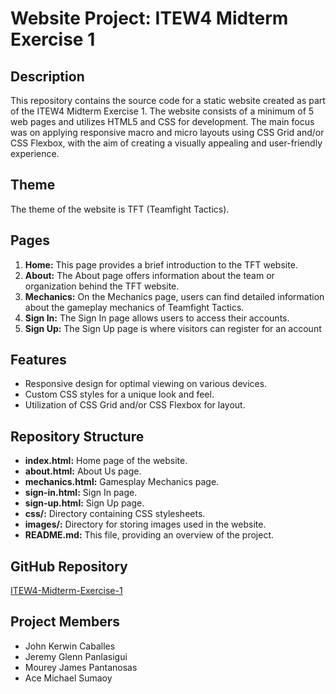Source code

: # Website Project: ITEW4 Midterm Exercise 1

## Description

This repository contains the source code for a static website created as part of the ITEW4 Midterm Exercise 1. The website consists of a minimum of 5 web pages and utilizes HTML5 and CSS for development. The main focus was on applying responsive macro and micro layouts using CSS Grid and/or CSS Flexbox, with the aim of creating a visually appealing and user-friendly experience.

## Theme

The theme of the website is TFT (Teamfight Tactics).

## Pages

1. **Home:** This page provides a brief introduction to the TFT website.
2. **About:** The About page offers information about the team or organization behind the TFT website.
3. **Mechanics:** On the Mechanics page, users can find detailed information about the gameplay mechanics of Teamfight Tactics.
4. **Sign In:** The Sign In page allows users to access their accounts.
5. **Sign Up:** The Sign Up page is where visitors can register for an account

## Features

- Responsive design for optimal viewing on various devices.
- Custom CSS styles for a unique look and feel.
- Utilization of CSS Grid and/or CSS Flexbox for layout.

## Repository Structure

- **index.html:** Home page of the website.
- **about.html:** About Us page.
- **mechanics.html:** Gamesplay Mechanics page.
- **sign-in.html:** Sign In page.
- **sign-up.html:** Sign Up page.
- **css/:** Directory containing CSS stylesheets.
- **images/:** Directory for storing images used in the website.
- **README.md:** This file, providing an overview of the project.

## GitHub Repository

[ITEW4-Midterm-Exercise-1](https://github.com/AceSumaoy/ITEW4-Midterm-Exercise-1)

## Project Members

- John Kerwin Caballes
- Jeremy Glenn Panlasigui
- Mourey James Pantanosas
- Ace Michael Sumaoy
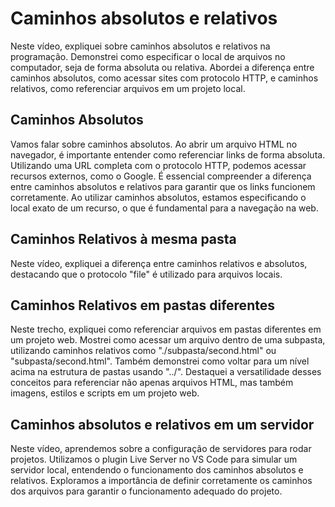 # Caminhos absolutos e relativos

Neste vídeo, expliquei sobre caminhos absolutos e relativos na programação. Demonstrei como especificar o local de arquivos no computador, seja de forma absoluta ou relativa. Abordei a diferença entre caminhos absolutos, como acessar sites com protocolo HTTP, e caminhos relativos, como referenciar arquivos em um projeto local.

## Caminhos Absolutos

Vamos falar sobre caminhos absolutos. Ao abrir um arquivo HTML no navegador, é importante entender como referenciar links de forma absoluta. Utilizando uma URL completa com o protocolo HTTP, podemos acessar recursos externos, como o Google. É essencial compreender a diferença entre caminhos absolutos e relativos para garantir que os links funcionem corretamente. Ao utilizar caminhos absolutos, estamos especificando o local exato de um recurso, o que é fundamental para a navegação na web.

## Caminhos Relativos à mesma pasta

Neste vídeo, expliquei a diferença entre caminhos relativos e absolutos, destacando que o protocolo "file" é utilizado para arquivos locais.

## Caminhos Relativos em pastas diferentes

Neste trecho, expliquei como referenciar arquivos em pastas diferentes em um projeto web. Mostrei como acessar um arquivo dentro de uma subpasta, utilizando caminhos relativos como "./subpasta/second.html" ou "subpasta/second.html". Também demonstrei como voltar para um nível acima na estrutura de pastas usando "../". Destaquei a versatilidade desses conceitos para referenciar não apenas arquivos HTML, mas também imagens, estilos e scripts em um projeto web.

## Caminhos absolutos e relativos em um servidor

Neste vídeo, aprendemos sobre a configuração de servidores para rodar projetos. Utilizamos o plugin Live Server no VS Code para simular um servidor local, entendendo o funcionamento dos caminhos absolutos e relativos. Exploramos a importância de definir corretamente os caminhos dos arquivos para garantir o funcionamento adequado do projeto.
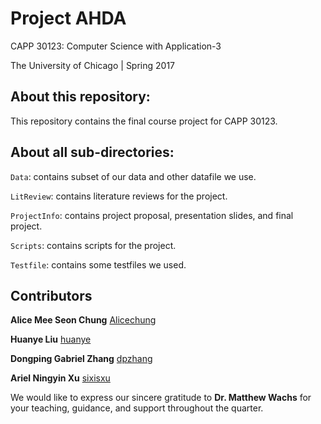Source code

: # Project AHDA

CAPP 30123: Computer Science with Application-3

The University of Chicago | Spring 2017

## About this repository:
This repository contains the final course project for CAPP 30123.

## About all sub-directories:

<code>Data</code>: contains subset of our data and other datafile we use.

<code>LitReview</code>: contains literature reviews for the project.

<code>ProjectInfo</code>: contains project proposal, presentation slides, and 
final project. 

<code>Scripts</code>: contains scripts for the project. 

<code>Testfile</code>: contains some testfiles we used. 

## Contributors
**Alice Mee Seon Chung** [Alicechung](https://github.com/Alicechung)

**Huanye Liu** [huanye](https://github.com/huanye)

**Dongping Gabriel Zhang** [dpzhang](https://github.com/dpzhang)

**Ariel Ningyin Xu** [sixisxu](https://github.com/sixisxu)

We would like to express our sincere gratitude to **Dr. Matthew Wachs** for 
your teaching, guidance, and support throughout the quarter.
= = = = =
REQUIRED ACTION:
Reprint every record exactly and skip the pictures.

SOLUTION BELOW:
Source code

: # Website Project: ITEW4 Midterm Exercise 1

## Description

This repository contains the source code for a static website created as part of the ITEW4 Midterm Exercise 1. The website consists of a minimum of 5 web pages and utilizes HTML5 and CSS for development. The main focus was on applying responsive macro and micro layouts using CSS Grid and/or CSS Flexbox, with the aim of creating a visually appealing and user-friendly experience.

## Theme

The theme of the website is TFT (Teamfight Tactics).

## Pages

1. **Home:** This page provides a brief introduction to the TFT website.
2. **About:** The About page offers information about the team or organization behind the TFT website.
3. **Mechanics:** On the Mechanics page, users can find detailed information about the gameplay mechanics of Teamfight Tactics.
4. **Sign In:** The Sign In page allows users to access their accounts.
5. **Sign Up:** The Sign Up page is where visitors can register for an account

## Features

- Responsive design for optimal viewing on various devices.
- Custom CSS styles for a unique look and feel.
- Utilization of CSS Grid and/or CSS Flexbox for layout.

## Repository Structure

- **index.html:** Home page of the website.
- **about.html:** About Us page.
- **mechanics.html:** Gamesplay Mechanics page.
- **sign-in.html:** Sign In page.
- **sign-up.html:** Sign Up page.
- **css/:** Directory containing CSS stylesheets.
- **images/:** Directory for storing images used in the website.
- **README.md:** This file, providing an overview of the project.

## GitHub Repository

[ITEW4-Midterm-Exercise-1](https://github.com/AceSumaoy/ITEW4-Midterm-Exercise-1)

## Project Members

- John Kerwin Caballes
- Jeremy Glenn Panlasigui
- Mourey James Pantanosas
- Ace Michael Sumaoy
 # Caminhos absolutos e relativos

Neste vídeo, expliquei sobre caminhos absolutos e relativos na programação. Demonstrei como especificar o local de arquivos no computador, seja de forma absoluta ou relativa. Abordei a diferença entre caminhos absolutos, como acessar sites com protocolo HTTP, e caminhos relativos, como referenciar arquivos em um projeto local.

## Caminhos Absolutos

Vamos falar sobre caminhos absolutos. Ao abrir um arquivo HTML no navegador, é importante entender como referenciar links de forma absoluta. Utilizando uma URL completa com o protocolo HTTP, podemos acessar recursos externos, como o Google. É essencial compreender a diferença entre caminhos absolutos e relativos para garantir que os links funcionem corretamente. Ao utilizar caminhos absolutos, estamos especificando o local exato de um recurso, o que é fundamental para a navegação na web.

## Caminhos Relativos à mesma pasta

Neste vídeo, expliquei a diferença entre caminhos relativos e absolutos, destacando que o protocolo "file" é utilizado para arquivos locais.

## Caminhos Relativos em pastas diferentes

Neste trecho, expliquei como referenciar arquivos em pastas diferentes em um projeto web. Mostrei como acessar um arquivo dentro de uma subpasta, utilizando caminhos relativos como "./subpasta/second.html" ou "subpasta/second.html". Também demonstrei como voltar para um nível acima na estrutura de pastas usando "../". Destaquei a versatilidade desses conceitos para referenciar não apenas arquivos HTML, mas também imagens, estilos e scripts em um projeto web.

## Caminhos absolutos e relativos em um servidor

Neste vídeo, aprendemos sobre a configuração de servidores para rodar projetos. Utilizamos o plugin Live Server no VS Code para simular um servidor local, entendendo o funcionamento dos caminhos absolutos e relativos. Exploramos a importância de definir corretamente os caminhos dos arquivos para garantir o funcionamento adequado do projeto.
Source code

: # Project AHDA

CAPP 30123: Computer Science with Application-3

The University of Chicago | Spring 2017

## About this repository:
This repository contains the final course project for CAPP 30123.

## About all sub-directories:

<code>Data</code>: contains subset of our data and other datafile we use.

<code>LitReview</code>: contains literature reviews for the project.

<code>ProjectInfo</code>: contains project proposal, presentation slides, and 
final project. 

<code>Scripts</code>: contains scripts for the project. 

<code>Testfile</code>: contains some testfiles we used. 

## Contributors
**Alice Mee Seon Chung** [Alicechung](https://github.com/Alicechung)

**Huanye Liu** [huanye](https://github.com/huanye)

**Dongping Gabriel Zhang** [dpzhang](https://github.com/dpzhang)

**Ariel Ningyin Xu** [sixisxu](https://github.com/sixisxu)

We would like to express our sincere gratitude to **Dr. Matthew Wachs** for 
your teaching, guidance, and support throughout the quarter.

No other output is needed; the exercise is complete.